The following is an example:
import re
consumer = client.subscribe(re.compile('persistent://public/default/topic-*'), 'my-subscription')
while True:
msg = consumer.receive()
try:
print("Received message '{}' id='{}'".format(msg.data(), msg.message_id()))
# Acknowledge successful processing of the message
consumer.acknowledge(msg)
except Exception:
# Message failed to be processed
consumer.negative_acknowledge(msg)
client.close()
Create a Python client with multiple advertised listeners​
To ensure clients in both internal and external networks can connect to a Pulsar cluster, Pulsar introduces advertisedListeners.
The following example creates a Python client using multiple advertised listeners:
import pulsar
client = pulsar.Client('pulsar://localhost:6650', listener_name='external')
Schema​
Supported schema types​
You can use different built-in schema types in Pulsar. All the definitions are in the pulsar.schema
package.
Schema | Notes |
---|---|
BytesSchema | Get the raw payload as a bytes object. No serialization/deserialization are performed. This is the default schema mode |
StringSchema | Encode/decode payload as a UTF-8 string. Uses str objects |
JsonSchema | Require record definition. Serializes the record into standard JSON payload |
AvroSchema | Require record definition. Serializes in AVRO format |
Schema definition reference​
The schema definition is done through a class that inherits from pulsar.schema.Record
.
This class has a number of fields that can be of either pulsar.schema.Field
type or another nested Record
. All the fields are specified in the pulsar.schema
package. The fields are matching the AVRO field types.
Field Type | Python Type | Notes |
---|---|---|
Boolean | bool | |
Integer | int | |
Long | int | |
Float | float | |
Double | float | |
Bytes | bytes | |
String | str | |
Array | list | Need to specify record type for items. |
Map | dict | Key is always String . Need to specify value type. |
Additionally, any Python Enum
type can be used as a valid field type.
Fields parameters​
When adding a field, you can use these parameters in the constructor.
Argument | Default | Notes |
---|---|---|
default | None | Set a default value for the field, such as a = Integer(default=5) . |
required | False | Mark the field as "required". It is set in the schema accordingly. |
Schema definition examples​
Simple definition​
class Example(Record):
a = String()
b = Integer()
c = Array(String())
i = Map(String())
Using enums​
from enum import Enum
class Color(Enum):
red = 1
green = 2
blue = 3
class Example(Record):
name = String()
color = Color
Complex types​
class MySubRecord(Record):
x = Integer()
y = Long()
z = String()
class Example(Record):
a = String()
sub = MySubRecord()
Set namespace for Avro schema​
Set the namespace for the Avro Record schema using the special field _avro_namespace
.
class NamespaceDemo(Record):
_avro_namespace = 'xxx.xxx.xxx'
x = String()
y = Integer()
The schema definition is like this.
{
"name": "NamespaceDemo", "namespace": "xxx.xxx.xxx", "type": "record", "fields": [
{"name": "x", "type": ["null", "string"]},
{"name": "y", "type": ["null", "int"]}
]
}
Declare and validate schema​
Before the producer is created, the Pulsar broker validates that the existing topic schema is the correct type and that the format is compatible with the schema definition of a class. If the format of the topic schema is incompatible with the schema definition, an exception occurs in the producer creation.

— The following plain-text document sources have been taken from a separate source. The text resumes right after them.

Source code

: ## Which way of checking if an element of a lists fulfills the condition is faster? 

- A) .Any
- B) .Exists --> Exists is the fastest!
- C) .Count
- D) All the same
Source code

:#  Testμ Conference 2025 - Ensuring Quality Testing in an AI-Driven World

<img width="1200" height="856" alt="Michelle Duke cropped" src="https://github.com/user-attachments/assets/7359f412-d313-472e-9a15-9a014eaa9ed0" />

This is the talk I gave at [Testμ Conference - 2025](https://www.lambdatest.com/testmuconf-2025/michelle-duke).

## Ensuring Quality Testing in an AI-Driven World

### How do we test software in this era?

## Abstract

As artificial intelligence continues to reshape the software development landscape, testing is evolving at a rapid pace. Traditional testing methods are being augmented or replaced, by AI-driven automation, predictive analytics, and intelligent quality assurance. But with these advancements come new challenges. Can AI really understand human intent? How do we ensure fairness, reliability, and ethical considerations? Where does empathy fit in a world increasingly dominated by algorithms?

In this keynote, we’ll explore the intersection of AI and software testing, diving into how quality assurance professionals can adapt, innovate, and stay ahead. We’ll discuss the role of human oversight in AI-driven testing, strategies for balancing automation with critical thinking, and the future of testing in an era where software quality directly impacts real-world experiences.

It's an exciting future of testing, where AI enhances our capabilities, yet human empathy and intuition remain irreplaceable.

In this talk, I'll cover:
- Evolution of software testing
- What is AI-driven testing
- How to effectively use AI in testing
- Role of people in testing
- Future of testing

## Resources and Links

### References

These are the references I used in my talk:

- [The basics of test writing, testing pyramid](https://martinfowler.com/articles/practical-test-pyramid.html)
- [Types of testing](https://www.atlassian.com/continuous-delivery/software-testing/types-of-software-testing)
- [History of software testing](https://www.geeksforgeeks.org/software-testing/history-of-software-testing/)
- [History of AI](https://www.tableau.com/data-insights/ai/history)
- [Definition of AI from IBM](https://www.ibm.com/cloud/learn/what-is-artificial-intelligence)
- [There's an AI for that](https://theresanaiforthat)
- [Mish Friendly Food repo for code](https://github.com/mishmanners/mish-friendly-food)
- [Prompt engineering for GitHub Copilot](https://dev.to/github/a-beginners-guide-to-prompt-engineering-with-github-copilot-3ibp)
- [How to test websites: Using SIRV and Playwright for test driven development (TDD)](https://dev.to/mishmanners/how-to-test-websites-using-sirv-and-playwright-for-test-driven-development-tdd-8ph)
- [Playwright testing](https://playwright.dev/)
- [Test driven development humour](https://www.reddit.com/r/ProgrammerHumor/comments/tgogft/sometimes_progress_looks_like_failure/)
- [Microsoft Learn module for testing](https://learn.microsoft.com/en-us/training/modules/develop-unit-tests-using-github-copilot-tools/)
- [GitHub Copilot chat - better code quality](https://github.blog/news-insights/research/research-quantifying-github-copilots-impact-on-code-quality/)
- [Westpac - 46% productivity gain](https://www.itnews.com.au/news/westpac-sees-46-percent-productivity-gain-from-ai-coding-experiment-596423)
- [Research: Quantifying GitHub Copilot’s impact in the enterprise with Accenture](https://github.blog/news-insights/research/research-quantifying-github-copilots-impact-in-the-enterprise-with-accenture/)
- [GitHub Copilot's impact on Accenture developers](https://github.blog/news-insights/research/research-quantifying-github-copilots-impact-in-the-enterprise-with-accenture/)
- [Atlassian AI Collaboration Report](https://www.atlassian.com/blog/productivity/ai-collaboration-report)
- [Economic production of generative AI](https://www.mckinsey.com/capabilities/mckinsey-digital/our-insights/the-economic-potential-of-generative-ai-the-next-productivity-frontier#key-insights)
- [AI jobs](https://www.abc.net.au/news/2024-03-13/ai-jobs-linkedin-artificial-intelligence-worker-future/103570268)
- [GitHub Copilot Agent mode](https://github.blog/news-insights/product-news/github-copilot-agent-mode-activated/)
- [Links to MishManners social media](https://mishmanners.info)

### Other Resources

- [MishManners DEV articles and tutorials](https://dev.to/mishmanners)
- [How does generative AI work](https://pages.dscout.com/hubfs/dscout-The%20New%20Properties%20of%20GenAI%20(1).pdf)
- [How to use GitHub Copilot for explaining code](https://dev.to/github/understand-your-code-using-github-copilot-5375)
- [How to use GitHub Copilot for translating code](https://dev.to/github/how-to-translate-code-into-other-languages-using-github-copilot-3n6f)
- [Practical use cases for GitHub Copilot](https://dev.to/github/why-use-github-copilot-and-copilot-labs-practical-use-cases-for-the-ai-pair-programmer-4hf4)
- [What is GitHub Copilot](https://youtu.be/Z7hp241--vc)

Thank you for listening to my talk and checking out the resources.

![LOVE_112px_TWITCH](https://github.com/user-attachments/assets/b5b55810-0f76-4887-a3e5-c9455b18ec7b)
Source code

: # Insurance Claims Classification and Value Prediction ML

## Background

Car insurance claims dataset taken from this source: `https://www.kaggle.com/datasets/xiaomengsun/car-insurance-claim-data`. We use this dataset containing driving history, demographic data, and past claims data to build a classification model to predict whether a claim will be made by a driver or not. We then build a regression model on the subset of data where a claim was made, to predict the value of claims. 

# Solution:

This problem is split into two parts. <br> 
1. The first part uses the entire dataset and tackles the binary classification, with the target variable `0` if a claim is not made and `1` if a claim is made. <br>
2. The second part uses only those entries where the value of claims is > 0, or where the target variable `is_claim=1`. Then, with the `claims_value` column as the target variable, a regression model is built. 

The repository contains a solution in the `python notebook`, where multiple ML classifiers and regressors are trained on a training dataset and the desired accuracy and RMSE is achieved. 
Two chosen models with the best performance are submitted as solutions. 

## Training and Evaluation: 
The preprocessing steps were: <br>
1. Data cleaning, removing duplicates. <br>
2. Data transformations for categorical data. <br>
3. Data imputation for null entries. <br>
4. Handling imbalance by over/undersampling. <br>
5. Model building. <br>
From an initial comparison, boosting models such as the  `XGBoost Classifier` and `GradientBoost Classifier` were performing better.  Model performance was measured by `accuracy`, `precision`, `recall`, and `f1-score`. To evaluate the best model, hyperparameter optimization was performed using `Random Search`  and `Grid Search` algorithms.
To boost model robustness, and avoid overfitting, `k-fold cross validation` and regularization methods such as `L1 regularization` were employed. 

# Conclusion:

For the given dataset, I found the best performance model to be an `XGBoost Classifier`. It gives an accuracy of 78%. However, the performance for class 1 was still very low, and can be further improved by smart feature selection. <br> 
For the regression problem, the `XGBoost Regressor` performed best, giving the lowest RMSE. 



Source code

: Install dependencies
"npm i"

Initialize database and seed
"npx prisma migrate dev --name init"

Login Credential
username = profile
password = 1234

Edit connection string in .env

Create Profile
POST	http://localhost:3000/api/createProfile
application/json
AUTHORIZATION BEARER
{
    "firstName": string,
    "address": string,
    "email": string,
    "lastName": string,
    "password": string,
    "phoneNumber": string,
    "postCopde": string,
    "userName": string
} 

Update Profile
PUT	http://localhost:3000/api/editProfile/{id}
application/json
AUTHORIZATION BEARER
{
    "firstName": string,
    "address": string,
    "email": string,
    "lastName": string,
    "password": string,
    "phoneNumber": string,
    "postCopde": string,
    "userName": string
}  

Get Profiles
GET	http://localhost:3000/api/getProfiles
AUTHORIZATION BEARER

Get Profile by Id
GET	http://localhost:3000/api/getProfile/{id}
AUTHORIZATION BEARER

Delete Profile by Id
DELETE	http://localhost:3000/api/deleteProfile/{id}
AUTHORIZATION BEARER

Once a producer is created with a certain schema definition, it only accepts objects that are instances of the declared schema class.
Similarly, for a consumer or reader, the consumer returns an object (which is an instance of the schema record class) rather than raw bytes.
Example
consumer = client.subscribe(
topic='my-topic',
subscription_name='my-subscription',
schema=AvroSchema(Example) )
while True:
msg = consumer.receive()
ex = msg.value()
try:
print("Received message a={} b={} c={}".format(ex.a, ex.b, ex.c))
# Acknowledge successful processing of the message
consumer.acknowledge(msg)
except Exception:
# Message failed to be processed
consumer.negative_acknowledge(msg)
For more code examples, see Schema - Get started.
End-to-end encryption​
Pulsar encryption allows applications to encrypt messages at producers and decrypt messages at consumers. See Get started for more details.